While Mr and Mrs Bloggs might ordinarily find relief in time apart – whether at work, when out and about or sharing time with friends – Christmas brings 2-3 days of close contact…especially if the winter weather makes travel outside the home all but impossible!

What’s more, a warring couple often find themselves under close scrutiny from friends and family. The usual rounds of visitors cannot help but notice any tension and there will be increased pressure to ‘keep up appearances’, particularly at this time of year.

Finances can also play a part creating more stress and strain. Christmas is a time for giving. But, like most things in our modern world, giving often equates to parting with significant amounts of cash. Parents will be under pressure to buy the latest high-tech present for the children; to feed the extended family with an obscene amount of food and to fill the petrol tank to the brim in anticipation of travelling to visit friends and family. This will inevitably raise tensions and cause arguments, particularly where money is tight.

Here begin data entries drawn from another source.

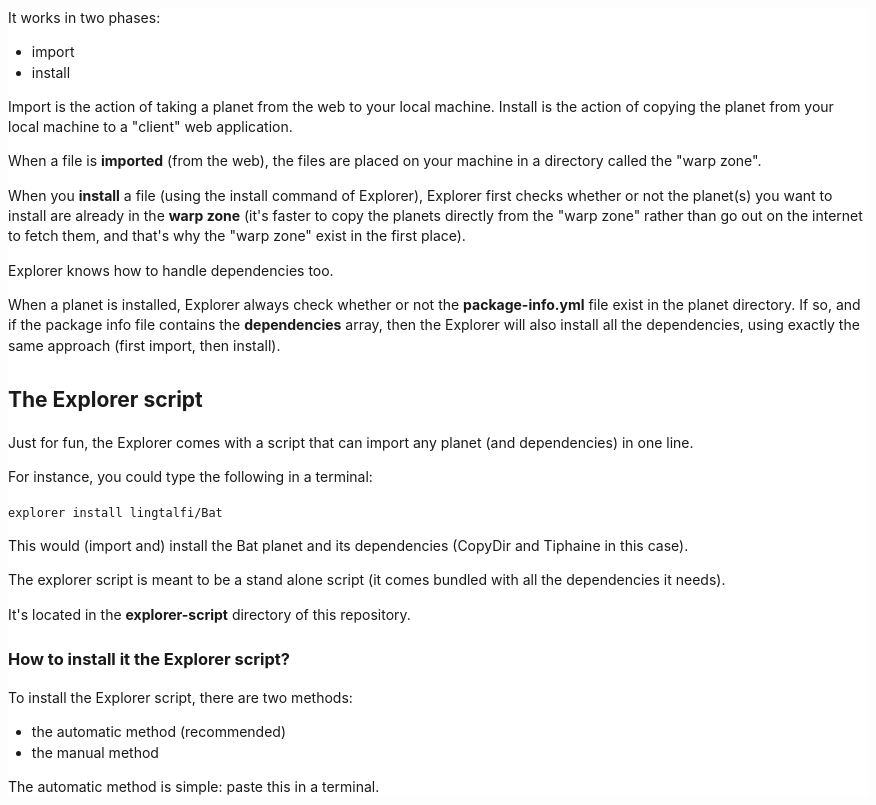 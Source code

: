 It works in two phases:

- import
- install


Import is the action of taking a planet from the web to your local machine.
Install is the action of copying the planet from your local machine to a "client" web application.
 
When a file is **imported** (from the web), the files are placed on your machine in a directory called the "warp zone".
 
When you **install** a file (using the install command of Explorer), Explorer first checks whether or not the planet(s)
you want to install are already in the **warp zone** (it's faster to copy the planets directly from the "warp zone"
rather than go out on the internet to fetch them, and that's why the "warp zone" exist in the first place).

 
Explorer knows how to handle dependencies too.
  
When a planet is installed, Explorer always check whether or not the **package-info.yml** file exist in 
the planet directory. 
If so, and if the package info file contains the **dependencies** array, then the Explorer will also install
all the dependencies, using exactly the same approach (first import, then install).



The Explorer script
---------------------

Just for fun, the Explorer comes with a script that can import any planet (and dependencies) in one line.

For instance, you could type the following in a terminal:

```bash
explorer install lingtalfi/Bat
```

This would (import and) install the Bat planet and its dependencies (CopyDir and Tiphaine in this case).

The explorer script is meant to be a stand alone script (it comes bundled with all the dependencies it needs).

It's located in the **explorer-script** directory of this repository.


### How to install it the Explorer script?

To install the Explorer script, there are two methods:

- the automatic method (recommended)
- the manual method 


The automatic method is simple: paste this in a terminal.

Add into the mix a heady blend of beer, wine and spirits, rich food, red meat and – quite possibly – one or two hangovers, and a fragile relationship is likely to be tested to its very limit.

Each of these elements can be the ‘final straw’, the point at which either party, or both, realises that they cannot cope anymore. The urge to cut the ties can be overwhelming, hence why we see more divorce cases around this time of year than at any other.

However, there are ways to manage a difficult relationship over the festive period and perhaps even strengthen it if a few key rules are followed:

  • Take some time to think about what you want from the festive season. Talk about this with your partner. Discuss how this would work in practice. Make sure you are willing to compromise for his/her sake, agree upon a plan and then stick to it.
  • The same goes for money. Put aside an hour or two with your partner to talk about your budget for the Christmas period. What do you need, what would you like and what could you do without? Think about important people like children and close family. Again, be prepared to compromise and stick to the plan you agree.
  • Don’t bring unnecessary burdens into the holidays. If there are problems or issues that are likely to make Christmas less enjoyable for you and your family, discuss them with your partner. If not, you might find them bubbling to the surface at the wrong time, potentially upsetting you and your family.
  • Make a conscious effort to enjoy the festivities by keeping calm. Equally, don’t allow any tension you might be experiencing to affect the mood of others. Keep everything in perspective and try not to take things too seriously – after all, it’s only Christmas!

One thing to consider, above anything else, is the role that good communication can play in helping to soothe tensions in your relationship. This isn’t as simple as just announcing how you feel and expecting to be listened to. Communication, particularly where a relationship is under stress, involves a great deal of listening too. Take the time to understand how your partner feels and resist the temptation to simply bury the issue.

Finally, be sure to use a little Christmas spirit. Try to be kind, understanding and caring to your partner, even if it is difficult to do so. It is likely to benefit, not just your relationship, but everyone’s enjoyment of this time of year.